UNITED STATES DISTRICT COURT SOUTHERN DISTRICT OF NEW YORK ---------------------------------------------------------------------- X : JOHN J. RIORDAN, : : Plaintiff, : 23-CV-00881 (JAV) : -v- : OPINION AND ORDER : NATIONAL EXECUTIVE COUNCIL, et al., : : Defendants. : : ---------------------------------------------------------------------- X JEANNETTE A. VARGAS, United States District Judge: Pro se Plaintiff John J. Riordan (“Plaintiff”) brings this action against the American Federation of Government Employees, National Executive Council (“AFGE”) and American Federation of Government Employees, Local 3369 (“AFGE Local”) asserting claims under Sections 101(a)(1), (2), (4) and (5) of the Labor- Management Reporting and Disclosure Act, 29 U.S.C. § 411(a)(1), (2), (4), (5) (“LMRDA”). Before the Court is AFGE Local’s motion to dismiss the Amended Complaint pursuant to Rules 12(b)(1) and 12(b)(6) of the Federal Rules of Civil Procedure. ECF No. 53. For the reasons that follow, the Motion is GRANTED. BACKGROUND
Plaintiff commenced this action by filing a complaint against Defendant AFGE alleging violations of the LMRDA on or about February 2, 2023. ECF No. 1. The Court denied AFGE’s motion to dismiss the Complaint. ECF No. 22. Plaintiff subsequently moved for leave to amend the Complaint to plead additional facts and add AFGE Local as a defendant. ECF No. 42. The Court granted the motion. ECF No. 44. Plaintiff filed his Amended Complaint on or about March 6, 2025. ECF No. 48. In his Amended Complaint, Plaintiff alleges that AFGE Local “is a labor
union that represents federal and retired employees who work or worked for the Social Security Administration in New York City, Long Island, and Westchester County.” Id. at 5. He alleges that AFGE is a labor union representing federal and private sector employees, including members of AFGE Local. Id. Plaintiff alleges that he has been an AFGE member since December 1976, but that in December 2021 AFGE Local suspended his membership for three years.

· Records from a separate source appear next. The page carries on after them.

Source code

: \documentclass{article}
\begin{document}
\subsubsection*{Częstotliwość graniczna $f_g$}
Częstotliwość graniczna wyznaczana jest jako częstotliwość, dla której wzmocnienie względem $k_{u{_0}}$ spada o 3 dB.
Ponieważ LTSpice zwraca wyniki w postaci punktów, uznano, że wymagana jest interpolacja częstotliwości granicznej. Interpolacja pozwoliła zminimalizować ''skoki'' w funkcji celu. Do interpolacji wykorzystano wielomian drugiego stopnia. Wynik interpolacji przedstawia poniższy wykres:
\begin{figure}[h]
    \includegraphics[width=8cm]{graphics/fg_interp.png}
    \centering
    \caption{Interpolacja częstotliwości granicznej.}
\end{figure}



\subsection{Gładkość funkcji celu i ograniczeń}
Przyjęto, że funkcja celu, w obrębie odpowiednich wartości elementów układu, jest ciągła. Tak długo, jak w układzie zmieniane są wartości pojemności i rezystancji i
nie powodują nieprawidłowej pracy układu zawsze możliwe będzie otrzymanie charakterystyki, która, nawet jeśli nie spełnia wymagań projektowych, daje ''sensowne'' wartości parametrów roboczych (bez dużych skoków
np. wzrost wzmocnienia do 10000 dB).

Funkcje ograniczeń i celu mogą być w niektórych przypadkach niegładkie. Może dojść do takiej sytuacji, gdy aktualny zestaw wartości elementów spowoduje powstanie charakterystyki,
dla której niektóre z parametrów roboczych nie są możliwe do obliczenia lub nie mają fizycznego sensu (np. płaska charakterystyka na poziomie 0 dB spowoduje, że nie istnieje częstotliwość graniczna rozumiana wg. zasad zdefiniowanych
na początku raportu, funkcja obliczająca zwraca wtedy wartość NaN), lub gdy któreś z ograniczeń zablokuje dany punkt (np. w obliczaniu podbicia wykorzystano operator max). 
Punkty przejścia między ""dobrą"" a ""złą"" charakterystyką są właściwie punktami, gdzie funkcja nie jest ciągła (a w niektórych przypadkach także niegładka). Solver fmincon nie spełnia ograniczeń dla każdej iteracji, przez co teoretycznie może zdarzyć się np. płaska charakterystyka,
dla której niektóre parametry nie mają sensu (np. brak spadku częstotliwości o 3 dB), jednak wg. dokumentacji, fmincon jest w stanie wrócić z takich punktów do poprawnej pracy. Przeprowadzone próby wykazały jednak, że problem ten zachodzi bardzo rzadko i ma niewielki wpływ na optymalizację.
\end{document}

Id. Plaintiff thereafter appealed his suspension to the AFGE National Executive Committee. Plaintiff alleges that AFGE’s National Executive Committee failed to consider his appeal in retaliation for filing a complaint with the Department of Labor. Id. According to the Amended Complaint, Plaintiff’s appeal was subsequently granted by the AFGE National Convention in August 2024, but AFGE Local refused to reinstate his membership. Id. at 5-6. LEGAL STANDARDS
A. Rule 12(b)(1)
Rule 12(b)(1) requires a claim be dismissed for lack of subject matter jurisdiction “when the district court lacks the statutory or constitutional power to adjudicate it.” Makarova v. United States, 201 F.3d 110, 113 (2d Cir. 2000). A plaintiff must allege facts establishing that subject matter jurisdiction exists. Lunney v. United States, 319 F.3d 550, 554 (2d Cir. 2003). “In a motion to dismiss [for lack of subject matter jurisdiction] pursuant to Fed. R. Civ. P. 12(b)(1), the defendant may challenge either the legal or factual sufficiency of the plaintiff’s assertion of jurisdiction, or both.” Robinson v. Gov’t of Malaysia, 269 F.3d 133, 140
(2d Cir. 2001). A district court resolving a motion to dismiss under Rule 12(b)(1) “must take all uncontroverted facts in the complaint . . . as true, and draw all reasonable inferences in favor of the party asserting jurisdiction.” Tandon v. Captain's Cove Marina of Bridgeport, Inc., 752 F.3d 239, 243 (2d Cir. 2014). If, however, “jurisdictional facts are placed in dispute, the court has the power and obligation to decide issues of fact by reference to evidence outside the pleadings,
such as affidavits.” Id. (quotation marks and citations omitted); see also Ernst v. Gateway Plaza Mgmt. Corp., No. 11-CV-1169, 2012 WL 1438347, at *2 (S.D.N.Y. Mar. 14, 2012) (“In deciding jurisdictional issues, the court may rely on affidavits and other evidence outside the pleadings.”). In such a case, “the party asserting subject matter jurisdiction has the burden of proving by a preponderance of the evidence that it exists.” Tandon, 752 F.3d at 243 (quotation marks and citation omitted).
B. Rule 12(b)(6)
On a motion to dismiss pursuant to Rule 12(b)(6), the Court accepts as true all well-pleaded allegations and draws all reasonable inferences in favor of the non- moving party. Romanova v. Amilus Inc., 138 F.4th 104, 108 (2d Cir. 2025). To survive a motion to dismiss, “a complaint must contain sufficient factual matter, accepted as true, to ‘state a claim to relief that is plausible on its face.’” Kaplan v. Lebanese Canadian Bank, SAL, 999 F.3d 842, 854 (2d Cir. 2021) (quoting Ashcroft v. Iqbal, 556 U.S. 662, 678 (2009)). “While a complaint attacked by a Rule 12(b)(6) motion to dismiss does not need detailed factual allegations . . . [the standard]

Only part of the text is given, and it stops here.